- _Work to complete_: Everything from the first line of the records below through the line containing "列移動機能は、標準ドラッグ/ドロップ マウス ジェスチャでインタラクティブに列を並べ替えます。" is to be retyped exactly; leave out the rest.
::: The data
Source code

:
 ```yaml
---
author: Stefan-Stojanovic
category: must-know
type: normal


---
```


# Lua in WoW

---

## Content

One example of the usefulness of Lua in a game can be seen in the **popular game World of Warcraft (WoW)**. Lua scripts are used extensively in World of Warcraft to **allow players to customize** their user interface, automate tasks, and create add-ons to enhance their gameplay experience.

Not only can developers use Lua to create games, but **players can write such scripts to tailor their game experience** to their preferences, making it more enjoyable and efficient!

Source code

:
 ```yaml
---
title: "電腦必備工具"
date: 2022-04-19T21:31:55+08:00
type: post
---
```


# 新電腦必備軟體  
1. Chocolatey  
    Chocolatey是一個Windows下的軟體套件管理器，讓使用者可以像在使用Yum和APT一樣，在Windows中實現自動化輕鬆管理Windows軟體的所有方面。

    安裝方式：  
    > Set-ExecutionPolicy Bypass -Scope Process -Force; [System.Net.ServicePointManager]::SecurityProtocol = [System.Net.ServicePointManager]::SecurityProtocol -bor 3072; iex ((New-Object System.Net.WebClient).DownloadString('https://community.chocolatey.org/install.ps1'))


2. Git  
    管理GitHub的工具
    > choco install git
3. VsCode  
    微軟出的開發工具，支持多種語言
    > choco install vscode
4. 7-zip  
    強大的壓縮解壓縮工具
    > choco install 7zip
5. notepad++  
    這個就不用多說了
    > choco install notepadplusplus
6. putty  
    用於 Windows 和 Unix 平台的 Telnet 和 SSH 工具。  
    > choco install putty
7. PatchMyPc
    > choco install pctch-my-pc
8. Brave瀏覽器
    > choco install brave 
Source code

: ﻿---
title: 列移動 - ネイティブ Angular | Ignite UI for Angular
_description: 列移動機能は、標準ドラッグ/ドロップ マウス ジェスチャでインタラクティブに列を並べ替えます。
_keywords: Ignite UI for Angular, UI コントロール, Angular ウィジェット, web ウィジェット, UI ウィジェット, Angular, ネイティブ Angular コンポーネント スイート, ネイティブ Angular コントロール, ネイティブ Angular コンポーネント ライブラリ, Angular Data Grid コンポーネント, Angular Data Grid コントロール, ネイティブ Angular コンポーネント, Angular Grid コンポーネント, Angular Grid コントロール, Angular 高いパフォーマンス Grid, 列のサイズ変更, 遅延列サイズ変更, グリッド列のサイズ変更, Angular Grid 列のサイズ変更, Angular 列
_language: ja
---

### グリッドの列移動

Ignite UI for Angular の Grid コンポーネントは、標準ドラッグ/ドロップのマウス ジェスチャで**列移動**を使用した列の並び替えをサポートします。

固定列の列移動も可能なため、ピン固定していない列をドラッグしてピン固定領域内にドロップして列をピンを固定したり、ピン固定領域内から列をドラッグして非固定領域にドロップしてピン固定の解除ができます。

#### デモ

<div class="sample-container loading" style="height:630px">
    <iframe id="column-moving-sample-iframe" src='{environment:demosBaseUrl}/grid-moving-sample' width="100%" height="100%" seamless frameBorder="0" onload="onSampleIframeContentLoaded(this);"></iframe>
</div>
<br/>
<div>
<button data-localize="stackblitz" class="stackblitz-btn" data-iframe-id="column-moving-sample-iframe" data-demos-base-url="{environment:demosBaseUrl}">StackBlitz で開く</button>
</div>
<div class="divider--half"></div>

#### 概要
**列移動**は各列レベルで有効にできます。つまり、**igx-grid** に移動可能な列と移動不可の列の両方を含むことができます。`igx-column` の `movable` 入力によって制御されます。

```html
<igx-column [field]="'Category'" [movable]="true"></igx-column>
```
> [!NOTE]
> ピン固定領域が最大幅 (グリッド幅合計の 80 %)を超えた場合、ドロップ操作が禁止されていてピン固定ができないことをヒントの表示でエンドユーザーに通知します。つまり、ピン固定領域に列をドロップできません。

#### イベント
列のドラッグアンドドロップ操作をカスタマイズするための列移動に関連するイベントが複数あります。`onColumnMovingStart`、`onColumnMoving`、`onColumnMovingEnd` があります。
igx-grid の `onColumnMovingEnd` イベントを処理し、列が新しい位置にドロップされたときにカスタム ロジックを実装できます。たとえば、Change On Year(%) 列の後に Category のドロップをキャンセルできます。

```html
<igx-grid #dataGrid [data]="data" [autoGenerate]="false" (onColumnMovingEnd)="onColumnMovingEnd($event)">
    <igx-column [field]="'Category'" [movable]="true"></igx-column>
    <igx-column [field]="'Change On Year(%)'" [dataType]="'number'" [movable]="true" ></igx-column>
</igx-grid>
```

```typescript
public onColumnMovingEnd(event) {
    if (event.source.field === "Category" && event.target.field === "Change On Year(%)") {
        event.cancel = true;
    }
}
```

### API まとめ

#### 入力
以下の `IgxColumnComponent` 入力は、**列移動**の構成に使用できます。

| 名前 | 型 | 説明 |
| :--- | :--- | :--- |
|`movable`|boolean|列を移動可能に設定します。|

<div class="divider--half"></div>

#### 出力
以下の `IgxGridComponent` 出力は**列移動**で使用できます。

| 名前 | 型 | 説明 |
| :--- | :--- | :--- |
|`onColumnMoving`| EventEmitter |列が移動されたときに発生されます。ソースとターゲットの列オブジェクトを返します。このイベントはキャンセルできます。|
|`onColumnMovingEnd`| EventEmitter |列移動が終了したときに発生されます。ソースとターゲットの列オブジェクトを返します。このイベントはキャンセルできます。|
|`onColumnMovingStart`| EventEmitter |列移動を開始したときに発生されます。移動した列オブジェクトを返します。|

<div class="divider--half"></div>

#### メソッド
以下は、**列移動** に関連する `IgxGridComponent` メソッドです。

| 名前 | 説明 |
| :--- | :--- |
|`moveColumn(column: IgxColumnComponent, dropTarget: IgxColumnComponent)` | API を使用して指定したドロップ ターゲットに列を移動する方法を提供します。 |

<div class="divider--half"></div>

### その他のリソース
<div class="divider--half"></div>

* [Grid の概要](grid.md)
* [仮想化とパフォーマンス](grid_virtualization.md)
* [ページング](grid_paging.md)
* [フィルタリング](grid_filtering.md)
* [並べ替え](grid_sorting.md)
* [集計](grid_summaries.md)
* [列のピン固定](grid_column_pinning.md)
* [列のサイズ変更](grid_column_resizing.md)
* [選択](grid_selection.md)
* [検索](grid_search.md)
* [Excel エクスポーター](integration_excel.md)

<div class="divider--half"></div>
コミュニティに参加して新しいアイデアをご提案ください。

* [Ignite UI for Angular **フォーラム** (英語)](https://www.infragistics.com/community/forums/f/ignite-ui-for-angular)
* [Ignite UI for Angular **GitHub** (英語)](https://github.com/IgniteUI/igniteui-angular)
::::::
- _Result of this exercise_:
Source code

:
 ```yaml
---
author: Stefan-Stojanovic
category: must-know
type: normal


---
```


# Lua in WoW

---

## Content

One example of the usefulness of Lua in a game can be seen in the **popular game World of Warcraft (WoW)**. Lua scripts are used extensively in World of Warcraft to **allow players to customize** their user interface, automate tasks, and create add-ons to enhance their gameplay experience.

Not only can developers use Lua to create games, but **players can write such scripts to tailor their game experience** to their preferences, making it more enjoyable and efficient!

Source code

:
 ```yaml
---
title: "電腦必備工具"
date: 2022-04-19T21:31:55+08:00
type: post
---
```


# 新電腦必備軟體  
1. Chocolatey  
    Chocolatey是一個Windows下的軟體套件管理器，讓使用者可以像在使用Yum和APT一樣，在Windows中實現自動化輕鬆管理Windows軟體的所有方面。

    安裝方式：  
    > Set-ExecutionPolicy Bypass -Scope Process -Force; [System.Net.ServicePointManager]::SecurityProtocol = [System.Net.ServicePointManager]::SecurityProtocol -bor 3072; iex ((New-Object System.Net.WebClient).DownloadString('https://community.chocolatey.org/install.ps1'))


2. Git  
    管理GitHub的工具
    > choco install git
3. VsCode  
    微軟出的開發工具，支持多種語言
    > choco install vscode
4. 7-zip  
    強大的壓縮解壓縮工具
    > choco install 7zip
5. notepad++  
    這個就不用多說了
    > choco install notepadplusplus
6. putty  
    用於 Windows 和 Unix 平台的 Telnet 和 SSH 工具。  
    > choco install putty
7. PatchMyPc
    > choco install pctch-my-pc
8. Brave瀏覽器
    > choco install brave 
Source code

: ﻿---
title: 列移動 - ネイティブ Angular | Ignite UI for Angular
_description: 列移動機能は、標準ドラッグ/ドロップ マウス ジェスチャでインタラクティブに列を並べ替えます。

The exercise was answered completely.